- Try it -
Your task is to copy the stretch of lines in the records below that begins with the line containing "Note also that" and ends with the line containing "54. С. 5--12.", exactly as written, with nothing added.

[Dataset entries]
☆ ☆ ☆ ☆ ☆
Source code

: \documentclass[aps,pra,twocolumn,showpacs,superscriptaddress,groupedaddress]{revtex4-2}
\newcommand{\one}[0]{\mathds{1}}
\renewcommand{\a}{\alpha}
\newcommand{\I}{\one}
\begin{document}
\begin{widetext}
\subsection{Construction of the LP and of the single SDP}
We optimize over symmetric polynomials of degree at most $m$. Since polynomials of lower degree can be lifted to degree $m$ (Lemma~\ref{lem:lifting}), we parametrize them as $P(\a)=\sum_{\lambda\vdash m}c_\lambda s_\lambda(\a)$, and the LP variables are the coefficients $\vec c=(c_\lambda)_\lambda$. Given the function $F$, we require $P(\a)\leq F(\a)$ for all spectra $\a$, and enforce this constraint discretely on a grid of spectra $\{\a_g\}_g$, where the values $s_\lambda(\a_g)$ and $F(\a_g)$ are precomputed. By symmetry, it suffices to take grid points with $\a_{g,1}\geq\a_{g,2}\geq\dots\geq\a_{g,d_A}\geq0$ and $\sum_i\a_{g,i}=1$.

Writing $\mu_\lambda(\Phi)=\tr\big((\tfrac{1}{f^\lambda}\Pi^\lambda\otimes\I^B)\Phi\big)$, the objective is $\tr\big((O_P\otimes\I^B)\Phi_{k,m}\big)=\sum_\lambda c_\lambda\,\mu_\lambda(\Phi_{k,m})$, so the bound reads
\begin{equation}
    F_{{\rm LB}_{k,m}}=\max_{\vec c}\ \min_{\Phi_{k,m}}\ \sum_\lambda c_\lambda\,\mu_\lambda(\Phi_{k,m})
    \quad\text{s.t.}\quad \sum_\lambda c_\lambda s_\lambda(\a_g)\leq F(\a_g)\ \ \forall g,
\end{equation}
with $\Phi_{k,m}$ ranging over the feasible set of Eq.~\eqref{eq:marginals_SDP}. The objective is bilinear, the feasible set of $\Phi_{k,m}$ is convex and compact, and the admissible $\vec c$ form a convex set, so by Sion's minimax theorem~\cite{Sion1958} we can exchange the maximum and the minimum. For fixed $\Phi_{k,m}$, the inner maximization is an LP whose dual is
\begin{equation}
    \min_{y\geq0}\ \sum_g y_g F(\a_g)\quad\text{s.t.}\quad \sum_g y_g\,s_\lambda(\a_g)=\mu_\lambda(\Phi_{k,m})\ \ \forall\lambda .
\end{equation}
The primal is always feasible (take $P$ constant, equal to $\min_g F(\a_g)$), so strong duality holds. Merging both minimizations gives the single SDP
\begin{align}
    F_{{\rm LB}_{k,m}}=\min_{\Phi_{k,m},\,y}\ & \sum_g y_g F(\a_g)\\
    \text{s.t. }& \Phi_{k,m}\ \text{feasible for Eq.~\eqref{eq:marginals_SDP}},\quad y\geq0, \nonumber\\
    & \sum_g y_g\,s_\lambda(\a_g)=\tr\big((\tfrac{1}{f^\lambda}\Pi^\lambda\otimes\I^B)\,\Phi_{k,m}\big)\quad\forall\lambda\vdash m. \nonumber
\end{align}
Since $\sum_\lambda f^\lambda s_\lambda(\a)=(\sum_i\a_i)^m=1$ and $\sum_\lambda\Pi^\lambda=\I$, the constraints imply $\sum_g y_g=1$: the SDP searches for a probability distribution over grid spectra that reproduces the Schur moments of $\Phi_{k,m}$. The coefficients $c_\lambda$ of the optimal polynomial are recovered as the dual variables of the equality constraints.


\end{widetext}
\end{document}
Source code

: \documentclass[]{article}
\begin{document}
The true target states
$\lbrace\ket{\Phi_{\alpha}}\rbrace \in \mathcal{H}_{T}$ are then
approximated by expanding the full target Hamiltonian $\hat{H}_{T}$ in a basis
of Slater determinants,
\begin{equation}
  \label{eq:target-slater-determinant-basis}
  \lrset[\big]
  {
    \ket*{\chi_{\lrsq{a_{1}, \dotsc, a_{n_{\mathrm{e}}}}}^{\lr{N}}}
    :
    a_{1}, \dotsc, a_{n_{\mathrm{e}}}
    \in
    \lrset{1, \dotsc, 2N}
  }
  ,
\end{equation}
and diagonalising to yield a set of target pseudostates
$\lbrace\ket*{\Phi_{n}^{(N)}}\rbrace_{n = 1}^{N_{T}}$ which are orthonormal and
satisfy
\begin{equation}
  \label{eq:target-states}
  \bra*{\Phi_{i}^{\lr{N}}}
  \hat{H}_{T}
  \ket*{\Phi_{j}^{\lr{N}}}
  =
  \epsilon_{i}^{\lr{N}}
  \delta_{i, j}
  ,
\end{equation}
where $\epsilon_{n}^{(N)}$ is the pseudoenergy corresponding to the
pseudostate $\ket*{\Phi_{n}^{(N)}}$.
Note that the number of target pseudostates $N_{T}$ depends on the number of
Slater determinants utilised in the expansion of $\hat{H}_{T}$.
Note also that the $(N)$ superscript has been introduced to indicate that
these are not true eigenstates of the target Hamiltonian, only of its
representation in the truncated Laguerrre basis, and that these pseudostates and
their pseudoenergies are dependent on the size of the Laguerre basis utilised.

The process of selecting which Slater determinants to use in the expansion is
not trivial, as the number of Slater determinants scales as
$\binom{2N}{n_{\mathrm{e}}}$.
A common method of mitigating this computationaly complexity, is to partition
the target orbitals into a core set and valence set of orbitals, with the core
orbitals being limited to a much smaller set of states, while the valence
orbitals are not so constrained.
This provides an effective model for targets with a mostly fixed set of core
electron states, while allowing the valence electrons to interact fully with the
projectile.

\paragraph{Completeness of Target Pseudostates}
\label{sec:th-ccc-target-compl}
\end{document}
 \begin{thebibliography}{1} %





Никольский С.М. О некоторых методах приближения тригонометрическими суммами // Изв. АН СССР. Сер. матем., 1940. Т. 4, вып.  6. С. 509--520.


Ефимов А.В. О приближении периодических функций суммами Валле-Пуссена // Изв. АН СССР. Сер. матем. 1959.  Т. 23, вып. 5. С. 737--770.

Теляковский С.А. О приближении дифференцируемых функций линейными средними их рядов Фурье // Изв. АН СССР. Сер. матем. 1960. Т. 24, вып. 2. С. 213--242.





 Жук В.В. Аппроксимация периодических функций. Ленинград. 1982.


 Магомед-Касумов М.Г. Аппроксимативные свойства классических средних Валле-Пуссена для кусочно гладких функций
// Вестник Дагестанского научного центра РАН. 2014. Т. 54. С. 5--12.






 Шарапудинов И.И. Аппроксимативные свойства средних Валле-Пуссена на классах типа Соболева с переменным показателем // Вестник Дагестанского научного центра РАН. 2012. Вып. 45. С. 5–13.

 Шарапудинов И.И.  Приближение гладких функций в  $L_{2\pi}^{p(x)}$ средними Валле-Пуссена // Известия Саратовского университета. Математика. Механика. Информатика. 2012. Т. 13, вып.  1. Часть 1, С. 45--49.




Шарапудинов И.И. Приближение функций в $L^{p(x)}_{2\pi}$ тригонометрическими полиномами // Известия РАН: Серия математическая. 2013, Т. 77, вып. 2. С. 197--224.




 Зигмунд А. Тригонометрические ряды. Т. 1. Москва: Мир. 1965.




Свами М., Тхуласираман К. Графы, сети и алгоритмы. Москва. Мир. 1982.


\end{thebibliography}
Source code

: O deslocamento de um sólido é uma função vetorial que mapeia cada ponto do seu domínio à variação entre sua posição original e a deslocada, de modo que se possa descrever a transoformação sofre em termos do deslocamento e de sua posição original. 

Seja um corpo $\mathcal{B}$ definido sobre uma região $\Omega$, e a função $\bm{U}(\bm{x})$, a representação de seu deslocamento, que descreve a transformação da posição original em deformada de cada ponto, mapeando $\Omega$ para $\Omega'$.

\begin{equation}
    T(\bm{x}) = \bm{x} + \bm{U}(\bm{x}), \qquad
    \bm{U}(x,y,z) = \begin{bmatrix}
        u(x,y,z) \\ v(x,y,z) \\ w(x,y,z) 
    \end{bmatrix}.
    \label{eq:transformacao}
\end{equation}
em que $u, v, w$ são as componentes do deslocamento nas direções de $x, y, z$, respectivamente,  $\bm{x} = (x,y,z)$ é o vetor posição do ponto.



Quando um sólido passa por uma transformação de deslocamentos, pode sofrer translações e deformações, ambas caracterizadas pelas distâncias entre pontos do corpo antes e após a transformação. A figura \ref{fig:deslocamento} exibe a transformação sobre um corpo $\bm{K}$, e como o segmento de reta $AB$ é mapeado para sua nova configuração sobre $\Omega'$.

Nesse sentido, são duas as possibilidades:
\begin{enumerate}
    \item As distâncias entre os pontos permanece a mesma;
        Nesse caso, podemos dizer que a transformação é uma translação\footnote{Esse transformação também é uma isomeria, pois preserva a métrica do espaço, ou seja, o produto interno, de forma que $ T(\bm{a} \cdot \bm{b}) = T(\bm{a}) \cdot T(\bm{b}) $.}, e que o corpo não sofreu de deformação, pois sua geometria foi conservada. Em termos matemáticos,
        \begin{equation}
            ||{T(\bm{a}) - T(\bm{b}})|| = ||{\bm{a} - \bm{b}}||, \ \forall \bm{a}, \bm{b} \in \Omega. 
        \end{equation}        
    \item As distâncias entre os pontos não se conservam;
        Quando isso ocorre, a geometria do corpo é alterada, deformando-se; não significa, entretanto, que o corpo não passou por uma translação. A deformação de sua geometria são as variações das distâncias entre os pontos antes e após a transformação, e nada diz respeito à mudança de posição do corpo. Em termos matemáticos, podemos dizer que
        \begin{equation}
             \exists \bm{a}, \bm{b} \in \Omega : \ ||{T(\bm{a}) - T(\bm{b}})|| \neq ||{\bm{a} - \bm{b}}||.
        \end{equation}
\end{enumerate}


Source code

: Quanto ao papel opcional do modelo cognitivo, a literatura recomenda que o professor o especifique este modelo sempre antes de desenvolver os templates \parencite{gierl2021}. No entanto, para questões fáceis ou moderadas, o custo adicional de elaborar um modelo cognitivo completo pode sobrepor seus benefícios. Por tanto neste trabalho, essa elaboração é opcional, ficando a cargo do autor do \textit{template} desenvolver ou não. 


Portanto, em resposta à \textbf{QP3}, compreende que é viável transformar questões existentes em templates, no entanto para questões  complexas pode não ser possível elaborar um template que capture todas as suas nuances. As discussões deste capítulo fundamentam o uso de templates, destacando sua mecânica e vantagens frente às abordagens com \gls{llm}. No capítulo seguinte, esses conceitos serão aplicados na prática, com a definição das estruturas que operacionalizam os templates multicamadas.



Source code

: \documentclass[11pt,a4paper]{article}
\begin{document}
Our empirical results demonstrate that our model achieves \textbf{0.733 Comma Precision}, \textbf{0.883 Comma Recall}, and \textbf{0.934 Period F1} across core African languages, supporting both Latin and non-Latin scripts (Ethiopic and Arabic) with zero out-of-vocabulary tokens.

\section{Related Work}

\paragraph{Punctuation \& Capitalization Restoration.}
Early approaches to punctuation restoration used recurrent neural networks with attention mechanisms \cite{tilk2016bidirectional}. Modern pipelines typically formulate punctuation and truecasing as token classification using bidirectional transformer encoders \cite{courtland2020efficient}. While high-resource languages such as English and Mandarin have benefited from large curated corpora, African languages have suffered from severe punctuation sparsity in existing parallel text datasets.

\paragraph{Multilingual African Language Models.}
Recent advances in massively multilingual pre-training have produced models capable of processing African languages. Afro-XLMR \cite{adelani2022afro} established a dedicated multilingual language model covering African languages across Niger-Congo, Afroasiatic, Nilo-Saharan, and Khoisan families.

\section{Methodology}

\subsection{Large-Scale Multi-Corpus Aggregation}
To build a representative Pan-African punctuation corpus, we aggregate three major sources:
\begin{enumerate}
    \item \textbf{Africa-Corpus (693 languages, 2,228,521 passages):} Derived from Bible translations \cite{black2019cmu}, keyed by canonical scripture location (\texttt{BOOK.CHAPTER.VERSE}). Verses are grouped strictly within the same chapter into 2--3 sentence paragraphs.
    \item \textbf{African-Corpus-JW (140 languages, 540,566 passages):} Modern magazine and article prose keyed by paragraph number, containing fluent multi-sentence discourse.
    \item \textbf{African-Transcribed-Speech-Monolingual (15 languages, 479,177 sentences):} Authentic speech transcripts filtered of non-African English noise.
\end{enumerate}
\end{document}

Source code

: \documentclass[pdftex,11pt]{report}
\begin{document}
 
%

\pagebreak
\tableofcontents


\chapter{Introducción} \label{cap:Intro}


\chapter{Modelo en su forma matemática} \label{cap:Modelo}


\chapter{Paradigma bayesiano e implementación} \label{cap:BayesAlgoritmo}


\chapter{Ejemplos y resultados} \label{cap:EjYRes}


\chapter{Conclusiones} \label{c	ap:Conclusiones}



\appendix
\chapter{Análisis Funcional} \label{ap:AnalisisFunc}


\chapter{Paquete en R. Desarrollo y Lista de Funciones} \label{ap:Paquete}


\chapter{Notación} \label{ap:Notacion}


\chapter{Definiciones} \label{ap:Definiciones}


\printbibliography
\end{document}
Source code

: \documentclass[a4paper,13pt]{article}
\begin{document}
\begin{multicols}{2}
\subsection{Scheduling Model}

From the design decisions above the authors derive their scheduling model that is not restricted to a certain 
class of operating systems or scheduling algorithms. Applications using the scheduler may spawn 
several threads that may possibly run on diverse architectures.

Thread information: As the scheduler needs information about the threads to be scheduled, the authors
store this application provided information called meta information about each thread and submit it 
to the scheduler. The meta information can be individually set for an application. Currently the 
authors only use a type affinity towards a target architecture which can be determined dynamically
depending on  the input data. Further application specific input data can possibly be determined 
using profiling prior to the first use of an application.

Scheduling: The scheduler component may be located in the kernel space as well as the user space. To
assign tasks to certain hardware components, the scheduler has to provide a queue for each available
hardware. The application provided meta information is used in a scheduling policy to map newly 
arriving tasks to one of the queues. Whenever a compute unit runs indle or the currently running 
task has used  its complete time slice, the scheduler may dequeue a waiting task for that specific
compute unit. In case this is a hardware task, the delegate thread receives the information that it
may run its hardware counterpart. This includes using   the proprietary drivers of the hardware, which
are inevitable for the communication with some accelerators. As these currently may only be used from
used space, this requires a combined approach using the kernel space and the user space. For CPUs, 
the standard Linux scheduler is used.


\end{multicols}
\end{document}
☆ ☆ ☆ ☆ ☆
- Reply to the exercise -
Note also that the $(N)$ superscript has been introduced to indicate that
these are not true eigenstates of the target Hamiltonian, only of its
representation in the truncated Laguerrre basis, and that these pseudostates and
their pseudoenergies are dependent on the size of the Laguerre basis utilised.

The process of selecting which Slater determinants to use in the expansion is
not trivial, as the number of Slater determinants scales as
$\binom{2N}{n_{\mathrm{e}}}$.
A common method of mitigating this computationaly complexity, is to partition
the target orbitals into a core set and valence set of orbitals, with the core
orbitals being limited to a much smaller set of states, while the valence
orbitals are not so constrained.
This provides an effective model for targets with a mostly fixed set of core
electron states, while allowing the valence electrons to interact fully with the
projectile.

\paragraph{Completeness of Target Pseudostates}
\label{sec:th-ccc-target-compl}
\end{document}
 \begin{thebibliography}{1} %





Никольский С.М. О некоторых методах приближения тригонометрическими суммами // Изв. АН СССР. Сер. матем., 1940. Т. 4, вып.  6. С. 509--520.


Ефимов А.В. О приближении периодических функций суммами Валле-Пуссена // Изв. АН СССР. Сер. матем. 1959.  Т. 23, вып. 5. С. 737--770.

Теляковский С.А. О приближении дифференцируемых функций линейными средними их рядов Фурье // Изв. АН СССР. Сер. матем. 1960. Т. 24, вып. 2. С. 213--242.





 Жук В.В. Аппроксимация периодических функций. Ленинград. 1982.


 Магомед-Касумов М.Г. Аппроксимативные свойства классических средних Валле-Пуссена для кусочно гладких функций
// Вестник Дагестанского научного центра РАН. 2014. Т. 54. С. 5--12.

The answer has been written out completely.